Task item. Write out every entry word for word.

Data for processing.
<<<<
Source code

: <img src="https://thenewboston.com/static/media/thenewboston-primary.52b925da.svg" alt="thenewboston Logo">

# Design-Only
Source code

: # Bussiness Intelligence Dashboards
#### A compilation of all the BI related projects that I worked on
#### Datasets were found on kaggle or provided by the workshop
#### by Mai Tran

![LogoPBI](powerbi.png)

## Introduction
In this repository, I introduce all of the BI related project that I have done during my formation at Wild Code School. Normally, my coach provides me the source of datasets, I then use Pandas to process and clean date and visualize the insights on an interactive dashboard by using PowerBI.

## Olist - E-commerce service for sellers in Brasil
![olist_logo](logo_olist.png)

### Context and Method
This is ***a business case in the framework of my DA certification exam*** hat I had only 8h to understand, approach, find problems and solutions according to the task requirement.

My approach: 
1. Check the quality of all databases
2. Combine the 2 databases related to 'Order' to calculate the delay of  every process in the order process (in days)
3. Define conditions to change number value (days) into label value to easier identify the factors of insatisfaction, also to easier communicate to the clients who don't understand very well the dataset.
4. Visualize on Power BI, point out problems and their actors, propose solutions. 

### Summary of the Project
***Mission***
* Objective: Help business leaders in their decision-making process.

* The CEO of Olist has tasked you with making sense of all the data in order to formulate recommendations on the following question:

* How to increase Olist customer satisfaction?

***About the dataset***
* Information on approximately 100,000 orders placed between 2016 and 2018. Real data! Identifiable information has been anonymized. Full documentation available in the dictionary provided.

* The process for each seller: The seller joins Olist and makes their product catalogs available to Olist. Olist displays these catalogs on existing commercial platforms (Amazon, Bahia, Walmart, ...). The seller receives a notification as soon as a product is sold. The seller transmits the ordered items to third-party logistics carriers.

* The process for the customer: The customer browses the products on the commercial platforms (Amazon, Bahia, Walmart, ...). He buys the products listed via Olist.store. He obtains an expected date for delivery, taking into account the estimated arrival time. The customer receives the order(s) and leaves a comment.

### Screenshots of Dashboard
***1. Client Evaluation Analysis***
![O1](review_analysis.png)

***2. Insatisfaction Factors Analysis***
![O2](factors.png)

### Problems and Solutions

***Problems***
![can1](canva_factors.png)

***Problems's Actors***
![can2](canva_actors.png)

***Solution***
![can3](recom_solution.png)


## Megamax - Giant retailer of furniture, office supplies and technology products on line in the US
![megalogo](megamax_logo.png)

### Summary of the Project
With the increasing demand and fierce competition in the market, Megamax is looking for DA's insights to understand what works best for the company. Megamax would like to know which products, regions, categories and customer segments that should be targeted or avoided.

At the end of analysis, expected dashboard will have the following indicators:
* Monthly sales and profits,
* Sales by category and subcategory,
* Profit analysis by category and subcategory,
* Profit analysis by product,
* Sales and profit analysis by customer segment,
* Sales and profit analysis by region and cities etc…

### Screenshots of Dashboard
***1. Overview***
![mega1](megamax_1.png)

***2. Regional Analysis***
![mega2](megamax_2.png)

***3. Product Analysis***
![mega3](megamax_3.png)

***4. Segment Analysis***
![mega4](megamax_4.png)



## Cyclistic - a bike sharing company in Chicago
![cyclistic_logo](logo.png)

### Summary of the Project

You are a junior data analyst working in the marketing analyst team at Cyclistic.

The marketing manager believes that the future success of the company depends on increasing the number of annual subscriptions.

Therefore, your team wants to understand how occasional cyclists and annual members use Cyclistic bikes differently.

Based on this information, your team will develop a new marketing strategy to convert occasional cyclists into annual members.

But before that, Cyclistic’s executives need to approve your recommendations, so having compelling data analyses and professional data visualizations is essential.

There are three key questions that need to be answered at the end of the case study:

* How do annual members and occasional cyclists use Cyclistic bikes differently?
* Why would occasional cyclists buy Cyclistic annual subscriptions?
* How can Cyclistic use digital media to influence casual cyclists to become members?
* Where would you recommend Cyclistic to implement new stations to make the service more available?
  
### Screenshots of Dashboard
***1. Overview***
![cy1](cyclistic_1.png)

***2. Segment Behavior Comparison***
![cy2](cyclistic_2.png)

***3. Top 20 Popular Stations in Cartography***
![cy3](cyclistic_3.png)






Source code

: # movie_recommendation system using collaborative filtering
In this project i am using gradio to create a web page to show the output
>>>>
Result of this task.
Source code

: <img src="https://thenewboston.com/static/media/thenewboston-primary.52b925da.svg" alt="thenewboston Logo">

# Design-Only
Source code

: # Bussiness Intelligence Dashboards
#### A compilation of all the BI related projects that I worked on
#### Datasets were found on kaggle or provided by the workshop
#### by Mai Tran

![LogoPBI](powerbi.png)

## Introduction
In this repository, I introduce all of the BI related project that I have done during my formation at Wild Code School. Normally, my coach provides me the source of datasets, I then use Pandas to process and clean date and visualize the insights on an interactive dashboard by using PowerBI.

## Olist - E-commerce service for sellers in Brasil
![olist_logo](logo_olist.png)

### Context and Method
This is ***a business case in the framework of my DA certification exam*** hat I had only 8h to understand, approach, find problems and solutions according to the task requirement.

My approach: 
1. Check the quality of all databases
2. Combine the 2 databases related to 'Order' to calculate the delay of  every process in the order process (in days)
3. Define conditions to change number value (days) into label value to easier identify the factors of insatisfaction, also to easier communicate to the clients who don't understand very well the dataset.
4. Visualize on Power BI, point out problems and their actors, propose solutions. 

### Summary of the Project
***Mission***
* Objective: Help business leaders in their decision-making process.

* The CEO of Olist has tasked you with making sense of all the data in order to formulate recommendations on the following question:

* How to increase Olist customer satisfaction?

***About the dataset***
* Information on approximately 100,000 orders placed between 2016 and 2018. Real data! Identifiable information has been anonymized. Full documentation available in the dictionary provided.

* The process for each seller: The seller joins Olist and makes their product catalogs available to Olist. Olist displays these catalogs on existing commercial platforms (Amazon, Bahia, Walmart, ...). The seller receives a notification as soon as a product is sold. The seller transmits the ordered items to third-party logistics carriers.

* The process for the customer: The customer browses the products on the commercial platforms (Amazon, Bahia, Walmart, ...). He buys the products listed via Olist.store. He obtains an expected date for delivery, taking into account the estimated arrival time. The customer receives the order(s) and leaves a comment.

### Screenshots of Dashboard
***1. Client Evaluation Analysis***
![O1](review_analysis.png)

***2. Insatisfaction Factors Analysis***
![O2](factors.png)

### Problems and Solutions

***Problems***
![can1](canva_factors.png)

***Problems's Actors***
![can2](canva_actors.png)

***Solution***
![can3](recom_solution.png)


## Megamax - Giant retailer of furniture, office supplies and technology products on line in the US
![megalogo](megamax_logo.png)

### Summary of the Project
With the increasing demand and fierce competition in the market, Megamax is looking for DA's insights to understand what works best for the company. Megamax would like to know which products, regions, categories and customer segments that should be targeted or avoided.

At the end of analysis, expected dashboard will have the following indicators:
* Monthly sales and profits,
* Sales by category and subcategory,
* Profit analysis by category and subcategory,
* Profit analysis by product,
* Sales and profit analysis by customer segment,
* Sales and profit analysis by region and cities etc…

### Screenshots of Dashboard
***1. Overview***
![mega1](megamax_1.png)

***2. Regional Analysis***
![mega2](megamax_2.png)

***3. Product Analysis***
![mega3](megamax_3.png)

***4. Segment Analysis***
![mega4](megamax_4.png)



## Cyclistic - a bike sharing company in Chicago
![cyclistic_logo](logo.png)

### Summary of the Project

You are a junior data analyst working in the marketing analyst team at Cyclistic.

The marketing manager believes that the future success of the company depends on increasing the number of annual subscriptions.

Therefore, your team wants to understand how occasional cyclists and annual members use Cyclistic bikes differently.

Based on this information, your team will develop a new marketing strategy to convert occasional cyclists into annual members.

But before that, Cyclistic’s executives need to approve your recommendations, so having compelling data analyses and professional data visualizations is essential.

There are three key questions that need to be answered at the end of the case study:

* How do annual members and occasional cyclists use Cyclistic bikes differently?
* Why would occasional cyclists buy Cyclistic annual subscriptions?
* How can Cyclistic use digital media to influence casual cyclists to become members?
* Where would you recommend Cyclistic to implement new stations to make the service more available?
  
### Screenshots of Dashboard
***1. Overview***
![cy1](cyclistic_1.png)

***2. Segment Behavior Comparison***
![cy2](cyclistic_2.png)

***3. Top 20 Popular Stations in Cartography***
![cy3](cyclistic_3.png)






Source code

: # movie_recommendation system using collaborative filtering
In this project i am using gradio to create a web page to show the output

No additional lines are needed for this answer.